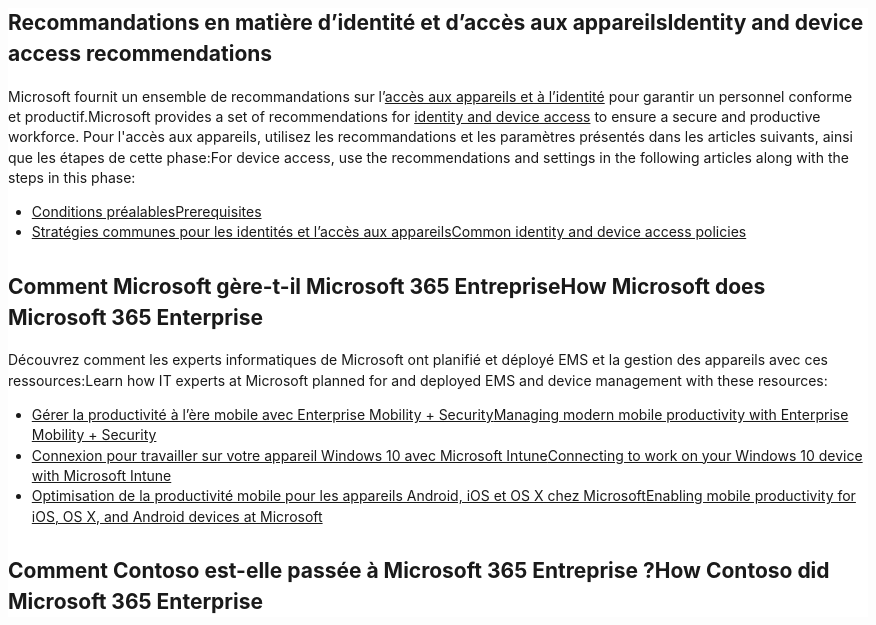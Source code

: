 
## <a name="identity-and-device-access-recommendations"></a><span data-ttu-id="1269a-246">Recommandations en matière d’identité et d’accès aux appareils</span><span class="sxs-lookup"><span data-stu-id="1269a-246">Identity and device access recommendations</span></span>

<span data-ttu-id="1269a-247">Microsoft fournit un ensemble de recommandations sur l’[accès aux appareils et à l’identité](microsoft-365-policies-configurations.md) pour garantir un personnel conforme et productif.</span><span class="sxs-lookup"><span data-stu-id="1269a-247">Microsoft provides a set of recommendations for [identity and device access](microsoft-365-policies-configurations.md) to ensure a secure and productive workforce.</span></span> <span data-ttu-id="1269a-248">Pour l'accès aux appareils, utilisez les recommandations et les paramètres présentés dans les articles suivants, ainsi que les étapes de cette phase:</span><span class="sxs-lookup"><span data-stu-id="1269a-248">For device access, use the recommendations and settings in the following articles along with the steps in this phase:</span></span>

- [<span data-ttu-id="1269a-249">Conditions préalables</span><span class="sxs-lookup"><span data-stu-id="1269a-249">Prerequisites</span></span>](identity-access-prerequisites.md)
- [<span data-ttu-id="1269a-250">Stratégies communes pour les identités et l’accès aux appareils</span><span class="sxs-lookup"><span data-stu-id="1269a-250">Common identity and device access policies</span></span>](identity-access-policies.md)

## <a name="how-microsoft-does-microsoft-365-enterprise"></a><span data-ttu-id="1269a-251">Comment Microsoft gère-t-il Microsoft 365 Entreprise</span><span class="sxs-lookup"><span data-stu-id="1269a-251">How Microsoft does Microsoft 365 Enterprise</span></span>

<span data-ttu-id="1269a-252">Découvrez comment les experts informatiques de Microsoft ont planifié et déployé EMS et la gestion des appareils avec ces ressources:</span><span class="sxs-lookup"><span data-stu-id="1269a-252">Learn how IT experts at Microsoft planned for and deployed EMS and device management with these resources:</span></span>

- [<span data-ttu-id="1269a-253">Gérer la productivité à l’ère mobile avec Enterprise Mobility + Security</span><span class="sxs-lookup"><span data-stu-id="1269a-253">Managing modern mobile productivity with Enterprise Mobility + Security</span></span>](https://www.microsoft.com/itshowcase/Article/Content/972/Managing-modern-mobile-productivity-with-Enterprise-Mobility--Security)
- [<span data-ttu-id="1269a-254">Connexion pour travailler sur votre appareil Windows 10 avec Microsoft Intune</span><span class="sxs-lookup"><span data-stu-id="1269a-254">Connecting to work on your Windows 10 device with Microsoft Intune</span></span>](https://www.microsoft.com/itshowcase/Article/Content/783/Connecting-to-work-on-your-Windows-10-device-with-Microsoft-Intune)
- [<span data-ttu-id="1269a-255">Optimisation de la productivité mobile pour les appareils Android, iOS et OS X chez Microsoft</span><span class="sxs-lookup"><span data-stu-id="1269a-255">Enabling mobile productivity for iOS, OS X, and Android devices at Microsoft</span></span>](https://www.microsoft.com/itshowcase/Article/Content/773/Enabling-mobile-productivity-for-iOS-OS-X-and-Android-devices-at-Microsoft)

## <a name="how-contoso-did-microsoft-365-enterprise"></a><span data-ttu-id="1269a-256">Comment Contoso est-elle passée à Microsoft 365 Entreprise ?</span><span class="sxs-lookup"><span data-stu-id="1269a-256">How Contoso did Microsoft 365 Enterprise</span></span>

**Exercise**
None of the pictures should be reproduced; all other material above must be set down exactly.

**Reply**
Source code

: 
## <a name="identity-and-device-access-recommendations"></a><span data-ttu-id="1269a-246">Recommandations en matière d’identité et d’accès aux appareils</span><span class="sxs-lookup"><span data-stu-id="1269a-246">Identity and device access recommendations</span></span>

<span data-ttu-id="1269a-247">Microsoft fournit un ensemble de recommandations sur l’[accès aux appareils et à l’identité](microsoft-365-policies-configurations.md) pour garantir un personnel conforme et productif.</span><span class="sxs-lookup"><span data-stu-id="1269a-247">Microsoft provides a set of recommendations for [identity and device access](microsoft-365-policies-configurations.md) to ensure a secure and productive workforce.</span></span> <span data-ttu-id="1269a-248">Pour l'accès aux appareils, utilisez les recommandations et les paramètres présentés dans les articles suivants, ainsi que les étapes de cette phase:</span><span class="sxs-lookup"><span data-stu-id="1269a-248">For device access, use the recommendations and settings in the following articles along with the steps in this phase:</span></span>

- [<span data-ttu-id="1269a-249">Conditions préalables</span><span class="sxs-lookup"><span data-stu-id="1269a-249">Prerequisites</span></span>](identity-access-prerequisites.md)
- [<span data-ttu-id="1269a-250">Stratégies communes pour les identités et l’accès aux appareils</span><span class="sxs-lookup"><span data-stu-id="1269a-250">Common identity and device access policies</span></span>](identity-access-policies.md)

## <a name="how-microsoft-does-microsoft-365-enterprise"></a><span data-ttu-id="1269a-251">Comment Microsoft gère-t-il Microsoft 365 Entreprise</span><span class="sxs-lookup"><span data-stu-id="1269a-251">How Microsoft does Microsoft 365 Enterprise</span></span>

<span data-ttu-id="1269a-252">Découvrez comment les experts informatiques de Microsoft ont planifié et déployé EMS et la gestion des appareils avec ces ressources:</span><span class="sxs-lookup"><span data-stu-id="1269a-252">Learn how IT experts at Microsoft planned for and deployed EMS and device management with these resources:</span></span>

- [<span data-ttu-id="1269a-253">Gérer la productivité à l’ère mobile avec Enterprise Mobility + Security</span><span class="sxs-lookup"><span data-stu-id="1269a-253">Managing modern mobile productivity with Enterprise Mobility + Security</span></span>](https://www.microsoft.com/itshowcase/Article/Content/972/Managing-modern-mobile-productivity-with-Enterprise-Mobility--Security)
- [<span data-ttu-id="1269a-254">Connexion pour travailler sur votre appareil Windows 10 avec Microsoft Intune</span><span class="sxs-lookup"><span data-stu-id="1269a-254">Connecting to work on your Windows 10 device with Microsoft Intune</span></span>](https://www.microsoft.com/itshowcase/Article/Content/783/Connecting-to-work-on-your-Windows-10-device-with-Microsoft-Intune)
- [<span data-ttu-id="1269a-255">Optimisation de la productivité mobile pour les appareils Android, iOS et OS X chez Microsoft</span><span class="sxs-lookup"><span data-stu-id="1269a-255">Enabling mobile productivity for iOS, OS X, and Android devices at Microsoft</span></span>](https://www.microsoft.com/itshowcase/Article/Content/773/Enabling-mobile-productivity-for-iOS-OS-X-and-Android-devices-at-Microsoft)

## <a name="how-contoso-did-microsoft-365-enterprise"></a><span data-ttu-id="1269a-256">Comment Contoso est-elle passée à Microsoft 365 Entreprise ?</span><span class="sxs-lookup"><span data-stu-id="1269a-256">How Contoso did Microsoft 365 Enterprise</span></span>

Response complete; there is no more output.